Source code available: beardypig/guncon3 (provided as-is and possibly not in a full usable state)
Once the decryption algorithm was reversed I could decrypt all the information coming from the Guncon. To write the driver I had to look at the decoded data coming from the Guncon and work out what was what, which is quite easily done by pressing the buttons one at a time :) By watching the data when the buttons are pressed in turn we can easily see which bit is which for the buttons.
BTN_TRIGGER = (data[1] & 0x20));
BTN_A1 = (data[0] & 0x04));
BTN_A2 = (data[0] & 0x02));
BTN_B1 = (data[1] & 0x04));
BTN_B2 = (data[1] & 0x02));
BTN_C1 = (data[1] & 0x80));
BTN_C2 = (data[0] & 0x08));
BTN_JOY_A = (data[2] & 0x80));
BTN_JOY_B = (data[2] & 0x40));
The Joystick axes are also easy to work out, moving the joysticks one axis at a time shows that there is only 1 byte the changes.
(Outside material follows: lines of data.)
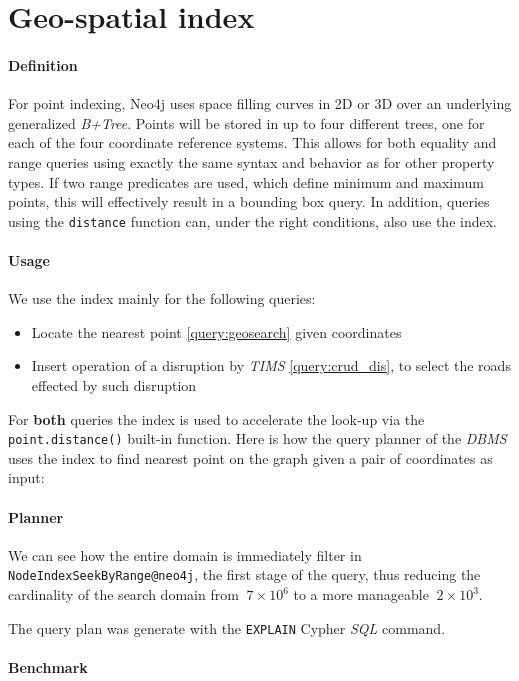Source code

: \section{Geo-spatial index}

\paragraph{Definition}
For point indexing, Neo4j uses space filling curves in 2D or 3D over an 
underlying generalized \textit{B+Tree}. Points will be stored in up to four 
different trees, one for each of the four coordinate reference systems. This 
allows for both equality and range queries using exactly the same syntax and 
behavior as for other property types. If two range predicates are used, which 
define minimum and maximum points, this will effectively result in a bounding 
box query. In addition, queries using the \texttt{distance} function can, under 
the right conditions, also use the index.

\paragraph{Usage}
We use the index mainly for the following queries:

\begin{itemize}
	\item Locate the nearest point \ref{query:geosearch} given coordinates
	
	\item Insert operation of a disruption by \textit{TIMS} \ref{query:crud_dis}, to select the roads effected by such disruption
\end{itemize}

For \textbf{both} queries the index is used to accelerate the look-up via the 
\texttt{point.distance()} built-in function. Here is how the query planner of 
the \textit{DBMS} uses the index to find nearest point on the graph given a 
pair of coordinates as input:

\paragraph{Planner}
We can see how the entire domain is immediately filter in 
\texttt{NodeIndexSeekByRange@neo4j}, the first stage of the query, thus 
reducing the cardinality of the 
search domain from $~7 \times 10^6$ to a more manageable $~ 2 \times 10^3$.

The query plan was generate with the \texttt{EXPLAIN} Cypher \textit{SQL 
}command.




\paragraph{Benchmark}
The unsigned bytes center to 127 and go from 0 to 255, this means that each axis for the joystick is a signed char.
JOY_A_X = (int8_t)data[11]
JOY_A_Y = (int8_t)data[12];
JOY_B_X = (int8_t)data[9];
JOY_B_Y = (int8_t)data[10];
The last piece of the puzzle is the aiming, pointing the gun around at the IR LEDs sees the remaining 6 bytes changing. With some trial and error I found there are 3 shorts, two of which correspond roughly to left/right and up/down movement of the gun and the other corresponds roughly to the distance from the sensors to the guns. I say roughly because there are maximum and minimum values, and it depends on the size of your TV and how far apart the sensors are. There is a need for some calibration as the IR LEDs can be placed at different distances, the extra value sent by the Guncon is probably used to adjust the other values and as a reference for the calibration.
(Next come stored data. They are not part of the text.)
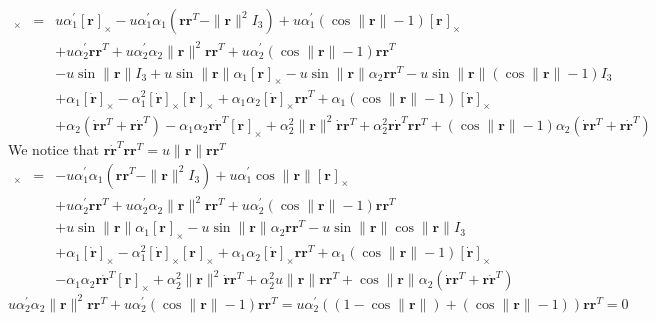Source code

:\documentclass {article}
\newcommand\rot{\mathbf{r}}
\newcommand\rcross[1]{[\rot_{#1}]_{\times}}
\newcommand\omegacross{[\omega]_{\times}}
\newcommand\rdotcross{\left[\dot{\rot}\right]_{\times}}
\newcommand\normr{\|\rot\|}
\newcommand\alphap{\alpha^{\prime}}
\begin{document}
\begin{eqnarray*}
\omegacross &=&
u \alphap_1 \rcross{} - u \alphap_1\alpha_1 (\rot\rot^T-\normr^2 I_3) + u \alphap_1 (\cos\normr-1) \rcross{}\\
&& + u\alphap_2 \rot\rot^T + u\alphap_2\alpha_2\normr^2\rot\rot^T + u\alphap_2 (\cos\normr-1) \rot\rot^T\\
&& -u \sin\normr I_3 + u \sin\normr\alpha_1 \rcross{} - u \sin\normr\alpha_2 \rot\rot^T - u \sin\normr(\cos\normr-1) I_3\\
&& +\alpha_1 \rdotcross - \alpha_1^2 \rdotcross\rcross{} + \alpha_1 \alpha_2 \rdotcross\rot\rot^T + \alpha_1(\cos\normr-1)\rdotcross\\
&&+\alpha_2 (\dot{\rot}\rot^T + \rot\dot{\rot}^T) - \alpha_1 \alpha_2 \rot\dot{\rot}^T\rcross{} +  \alpha_2^2\normr^2\dot{\rot}\rot^T + \alpha_2^2\rot\dot{\rot}^T\rot\rot^T + (\cos\normr-1)\alpha_2 (\dot{\rot}\rot^T + \rot\dot{\rot}^T)
\end{eqnarray*}
We notice that $\rot\dot{\rot}^T\rot\rot^T=u\normr\rot\rot^T$
\begin{eqnarray*}
\omegacross &=&
- u \alphap_1\alpha_1 (\rot\rot^T-\normr^2 I_3) + u \alphap_1 \cos\normr \rcross{}\\
&& + u\alphap_2 \rot\rot^T + u\alphap_2\alpha_2\normr^2\rot\rot^T + u\alphap_2 (\cos\normr-1) \rot\rot^T\\
&& + u \sin\normr\alpha_1 \rcross{} - u \sin\normr\alpha_2 \rot\rot^T - u \sin\normr\cos\normr I_3\\
&& +\alpha_1 \rdotcross - \alpha_1^2 \rdotcross\rcross{} + \alpha_1 \alpha_2 \rdotcross\rot\rot^T + \alpha_1(\cos\normr-1)\rdotcross\\
&&- \alpha_1 \alpha_2 \rot\dot{\rot}^T\rcross{} +  \alpha_2^2\normr^2\dot{\rot}\rot^T + \alpha_2^2u\normr\rot\rot^T + \cos\normr\alpha_2 (\dot{\rot}\rot^T + \rot\dot{\rot}^T)
\end{eqnarray*}
$$
u\alphap_2\alpha_2\normr^2\rot\rot^T + u\alphap_2 (\cos\normr-1) \rot\rot^T =
u\alphap_2((1-\cos\normr)+(\cos\normr-1)) \rot\rot^T = 0
$$
\end{document}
AIM_X = ((short)data[4] << 8) | (short)data[3];
AIM_Y = ((short)data[6] << 8) | (short)data[5];
AIM_Z = (data[8] << 8) + data[7]
I really wanted to use this light gun in MAME for all the old arcade shooting games, so I wrote a kernel module so that it will work as a joystick. I haven't really done much kernel programming before and nothing to do with the joydev
module, I based my module heavily on other already existing modules including the xpad
and guncon2
modules. There are known bugs and omissions, you may have noticed there was not information about how the key was generated - I am currently using a fixed key that works with the two Guncon 3 guns that I have.
There also appears to be a strange bug where 100s of button presses being generated when the joysticks are held in a specific position, I have yet to track it down. It doesn't appear to be generated by the Guncon, as the raw data remains stable and I believe there is a bug in my kernel module code :)
There is also no way to calibrate the aiming for the gun and it is not perfect, but should work OK if you are able to position the IR LEDs as far apart as they go and use the gun at a 2-3m distance from the LEDs. I plan continue updating the kernel module for the Guncon 3 and I hope that other people will be interested enough to help out :)
This information is provided for educational and interoperability purposes.